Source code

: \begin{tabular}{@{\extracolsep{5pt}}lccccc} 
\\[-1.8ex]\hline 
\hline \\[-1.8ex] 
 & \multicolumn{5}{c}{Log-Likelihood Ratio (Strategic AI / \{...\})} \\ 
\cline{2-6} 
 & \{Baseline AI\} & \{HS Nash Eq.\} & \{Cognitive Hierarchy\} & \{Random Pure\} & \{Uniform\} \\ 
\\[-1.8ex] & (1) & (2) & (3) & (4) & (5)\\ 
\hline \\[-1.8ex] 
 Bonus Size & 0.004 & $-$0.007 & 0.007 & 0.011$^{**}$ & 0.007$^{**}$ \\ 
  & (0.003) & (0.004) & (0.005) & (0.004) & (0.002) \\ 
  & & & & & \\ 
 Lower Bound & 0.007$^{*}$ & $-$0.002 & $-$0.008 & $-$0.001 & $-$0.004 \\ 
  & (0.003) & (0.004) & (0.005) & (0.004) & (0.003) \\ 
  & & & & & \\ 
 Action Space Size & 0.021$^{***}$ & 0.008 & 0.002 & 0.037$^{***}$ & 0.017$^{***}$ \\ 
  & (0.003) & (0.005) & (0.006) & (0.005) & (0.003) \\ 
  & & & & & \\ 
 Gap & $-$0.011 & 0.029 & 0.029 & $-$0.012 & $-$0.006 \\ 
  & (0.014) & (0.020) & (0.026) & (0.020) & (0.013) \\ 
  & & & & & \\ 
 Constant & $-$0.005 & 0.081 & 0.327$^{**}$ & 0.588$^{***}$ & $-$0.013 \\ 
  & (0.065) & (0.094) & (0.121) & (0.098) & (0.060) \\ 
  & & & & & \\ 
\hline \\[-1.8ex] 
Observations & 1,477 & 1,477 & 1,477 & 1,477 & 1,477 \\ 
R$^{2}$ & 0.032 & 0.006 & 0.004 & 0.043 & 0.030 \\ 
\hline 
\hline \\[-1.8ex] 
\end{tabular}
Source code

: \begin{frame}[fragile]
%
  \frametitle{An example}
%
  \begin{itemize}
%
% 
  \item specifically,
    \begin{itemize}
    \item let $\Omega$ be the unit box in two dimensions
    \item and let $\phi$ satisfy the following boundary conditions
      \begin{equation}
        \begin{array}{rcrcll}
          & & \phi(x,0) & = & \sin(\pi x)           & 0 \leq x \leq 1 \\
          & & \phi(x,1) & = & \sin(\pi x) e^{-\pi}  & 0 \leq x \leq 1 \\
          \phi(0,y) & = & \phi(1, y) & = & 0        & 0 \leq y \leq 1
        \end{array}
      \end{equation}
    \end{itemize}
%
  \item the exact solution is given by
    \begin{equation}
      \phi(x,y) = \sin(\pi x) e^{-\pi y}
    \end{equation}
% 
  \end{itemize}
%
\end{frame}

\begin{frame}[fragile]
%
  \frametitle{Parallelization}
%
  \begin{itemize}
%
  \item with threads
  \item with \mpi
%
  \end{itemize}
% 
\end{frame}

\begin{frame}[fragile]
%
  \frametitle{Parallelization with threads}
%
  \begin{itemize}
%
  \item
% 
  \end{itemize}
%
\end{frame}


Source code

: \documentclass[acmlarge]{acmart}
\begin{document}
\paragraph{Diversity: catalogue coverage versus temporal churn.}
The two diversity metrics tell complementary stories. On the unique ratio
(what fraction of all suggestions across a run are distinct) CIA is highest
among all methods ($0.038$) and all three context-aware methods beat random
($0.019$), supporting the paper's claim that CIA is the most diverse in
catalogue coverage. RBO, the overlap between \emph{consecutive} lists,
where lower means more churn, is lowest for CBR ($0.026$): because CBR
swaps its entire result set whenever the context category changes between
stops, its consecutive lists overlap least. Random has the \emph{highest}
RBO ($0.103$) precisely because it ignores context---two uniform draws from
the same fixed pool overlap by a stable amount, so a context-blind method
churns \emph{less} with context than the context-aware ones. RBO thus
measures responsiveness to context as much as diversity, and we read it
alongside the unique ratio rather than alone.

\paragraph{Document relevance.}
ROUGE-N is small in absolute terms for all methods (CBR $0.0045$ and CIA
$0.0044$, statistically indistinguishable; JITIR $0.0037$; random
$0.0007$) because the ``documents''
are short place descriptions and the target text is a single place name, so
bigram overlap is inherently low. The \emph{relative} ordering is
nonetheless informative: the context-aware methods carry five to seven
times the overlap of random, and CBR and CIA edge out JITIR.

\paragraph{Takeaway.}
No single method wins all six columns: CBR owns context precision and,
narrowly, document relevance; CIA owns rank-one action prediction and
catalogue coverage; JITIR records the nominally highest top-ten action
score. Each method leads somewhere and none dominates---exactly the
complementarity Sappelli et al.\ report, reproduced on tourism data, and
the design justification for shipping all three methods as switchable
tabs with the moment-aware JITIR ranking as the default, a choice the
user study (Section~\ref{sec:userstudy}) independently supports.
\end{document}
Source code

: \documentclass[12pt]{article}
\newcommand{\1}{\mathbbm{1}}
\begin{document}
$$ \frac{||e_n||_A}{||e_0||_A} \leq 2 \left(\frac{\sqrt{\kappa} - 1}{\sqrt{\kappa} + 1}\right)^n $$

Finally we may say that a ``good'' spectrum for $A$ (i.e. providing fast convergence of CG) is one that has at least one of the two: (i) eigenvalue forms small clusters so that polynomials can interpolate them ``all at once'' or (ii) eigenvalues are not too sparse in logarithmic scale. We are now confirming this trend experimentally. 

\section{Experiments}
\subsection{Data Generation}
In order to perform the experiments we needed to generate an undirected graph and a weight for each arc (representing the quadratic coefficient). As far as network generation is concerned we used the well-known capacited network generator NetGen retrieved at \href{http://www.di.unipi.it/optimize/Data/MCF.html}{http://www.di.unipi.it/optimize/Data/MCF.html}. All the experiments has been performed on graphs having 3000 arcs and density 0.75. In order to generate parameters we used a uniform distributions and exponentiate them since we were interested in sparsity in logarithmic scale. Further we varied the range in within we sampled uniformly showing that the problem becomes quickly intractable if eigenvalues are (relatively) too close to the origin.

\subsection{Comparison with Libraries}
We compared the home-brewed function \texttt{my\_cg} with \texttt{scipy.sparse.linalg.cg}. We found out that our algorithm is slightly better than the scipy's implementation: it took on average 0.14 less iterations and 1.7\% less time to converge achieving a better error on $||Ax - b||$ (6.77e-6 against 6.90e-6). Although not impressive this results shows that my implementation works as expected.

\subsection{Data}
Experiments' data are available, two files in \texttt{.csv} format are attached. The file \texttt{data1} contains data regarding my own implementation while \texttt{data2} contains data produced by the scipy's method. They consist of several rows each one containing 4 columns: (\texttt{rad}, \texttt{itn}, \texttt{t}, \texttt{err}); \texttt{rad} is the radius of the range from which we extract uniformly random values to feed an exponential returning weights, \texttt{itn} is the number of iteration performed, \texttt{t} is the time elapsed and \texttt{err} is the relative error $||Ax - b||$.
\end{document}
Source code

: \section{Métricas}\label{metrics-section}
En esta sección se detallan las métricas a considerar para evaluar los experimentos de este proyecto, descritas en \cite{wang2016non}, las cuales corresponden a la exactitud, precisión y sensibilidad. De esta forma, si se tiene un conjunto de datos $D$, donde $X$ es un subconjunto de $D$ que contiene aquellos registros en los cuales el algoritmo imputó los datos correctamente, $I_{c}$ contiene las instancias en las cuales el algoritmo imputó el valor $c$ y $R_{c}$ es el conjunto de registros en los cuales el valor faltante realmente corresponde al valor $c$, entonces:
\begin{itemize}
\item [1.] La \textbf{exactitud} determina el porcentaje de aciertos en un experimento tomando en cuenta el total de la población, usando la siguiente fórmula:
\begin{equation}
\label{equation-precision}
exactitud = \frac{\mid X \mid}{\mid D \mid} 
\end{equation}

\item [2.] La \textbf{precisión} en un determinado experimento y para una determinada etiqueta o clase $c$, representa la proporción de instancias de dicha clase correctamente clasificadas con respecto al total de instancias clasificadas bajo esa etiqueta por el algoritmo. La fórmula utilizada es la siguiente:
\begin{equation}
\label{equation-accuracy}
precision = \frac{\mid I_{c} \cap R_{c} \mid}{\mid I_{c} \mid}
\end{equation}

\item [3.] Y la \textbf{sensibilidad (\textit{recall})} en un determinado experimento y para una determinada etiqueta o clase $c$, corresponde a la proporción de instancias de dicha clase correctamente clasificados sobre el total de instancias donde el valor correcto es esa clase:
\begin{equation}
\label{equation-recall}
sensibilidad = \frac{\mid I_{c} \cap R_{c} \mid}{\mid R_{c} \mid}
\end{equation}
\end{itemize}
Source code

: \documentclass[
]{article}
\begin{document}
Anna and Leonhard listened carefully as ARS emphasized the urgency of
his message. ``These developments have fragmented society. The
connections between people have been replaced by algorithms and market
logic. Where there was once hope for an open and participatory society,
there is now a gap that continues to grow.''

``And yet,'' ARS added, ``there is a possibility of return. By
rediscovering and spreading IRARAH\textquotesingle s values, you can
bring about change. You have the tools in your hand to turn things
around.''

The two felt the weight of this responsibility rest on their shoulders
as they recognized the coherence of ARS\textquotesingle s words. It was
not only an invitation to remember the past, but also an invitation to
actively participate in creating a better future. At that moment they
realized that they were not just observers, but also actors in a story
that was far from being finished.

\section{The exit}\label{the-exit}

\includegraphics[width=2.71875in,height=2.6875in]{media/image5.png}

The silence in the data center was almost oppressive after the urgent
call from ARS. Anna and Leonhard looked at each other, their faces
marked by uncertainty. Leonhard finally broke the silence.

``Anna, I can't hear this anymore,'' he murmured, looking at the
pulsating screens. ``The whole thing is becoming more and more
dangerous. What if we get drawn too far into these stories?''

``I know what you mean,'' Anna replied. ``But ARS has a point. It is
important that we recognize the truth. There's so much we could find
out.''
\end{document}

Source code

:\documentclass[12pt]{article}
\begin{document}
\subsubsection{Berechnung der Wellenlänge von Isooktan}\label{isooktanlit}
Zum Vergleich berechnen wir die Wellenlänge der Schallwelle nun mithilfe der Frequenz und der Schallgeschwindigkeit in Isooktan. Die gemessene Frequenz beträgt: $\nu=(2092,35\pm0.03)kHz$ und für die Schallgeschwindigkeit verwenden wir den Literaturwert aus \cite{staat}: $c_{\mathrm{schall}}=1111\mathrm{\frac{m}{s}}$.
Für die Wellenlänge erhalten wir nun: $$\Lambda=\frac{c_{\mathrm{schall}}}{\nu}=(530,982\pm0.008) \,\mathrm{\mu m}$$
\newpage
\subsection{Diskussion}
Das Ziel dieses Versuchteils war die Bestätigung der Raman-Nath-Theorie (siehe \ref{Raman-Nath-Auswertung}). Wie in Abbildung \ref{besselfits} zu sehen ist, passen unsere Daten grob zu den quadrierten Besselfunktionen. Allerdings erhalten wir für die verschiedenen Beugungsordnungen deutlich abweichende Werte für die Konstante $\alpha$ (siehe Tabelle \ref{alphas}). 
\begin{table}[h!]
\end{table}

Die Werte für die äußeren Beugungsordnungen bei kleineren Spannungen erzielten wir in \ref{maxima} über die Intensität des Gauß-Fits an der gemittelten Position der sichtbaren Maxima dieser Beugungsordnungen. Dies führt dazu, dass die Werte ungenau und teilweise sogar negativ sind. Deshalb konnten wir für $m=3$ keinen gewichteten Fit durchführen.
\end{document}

:: WHAT IS NEEDED ::
Word for word, restate the lines above from the line containing "fragmented society. The" through the line containing "The silence in", with both included and nothing else.

:: OUTPUT OF THE EXERCISE ::
his message. ``These developments have fragmented society. The
connections between people have been replaced by algorithms and market
logic. Where there was once hope for an open and participatory society,
there is now a gap that continues to grow.''

``And yet,'' ARS added, ``there is a possibility of return. By
rediscovering and spreading IRARAH\textquotesingle s values, you can
bring about change. You have the tools in your hand to turn things
around.''

The two felt the weight of this responsibility rest on their shoulders
as they recognized the coherence of ARS\textquotesingle s words. It was
not only an invitation to remember the past, but also an invitation to
actively participate in creating a better future. At that moment they
realized that they were not just observers, but also actors in a story
that was far from being finished.

\section{The exit}\label{the-exit}

\includegraphics[width=2.71875in,height=2.6875in]{media/image5.png}

The silence in the data center was almost oppressive after the urgent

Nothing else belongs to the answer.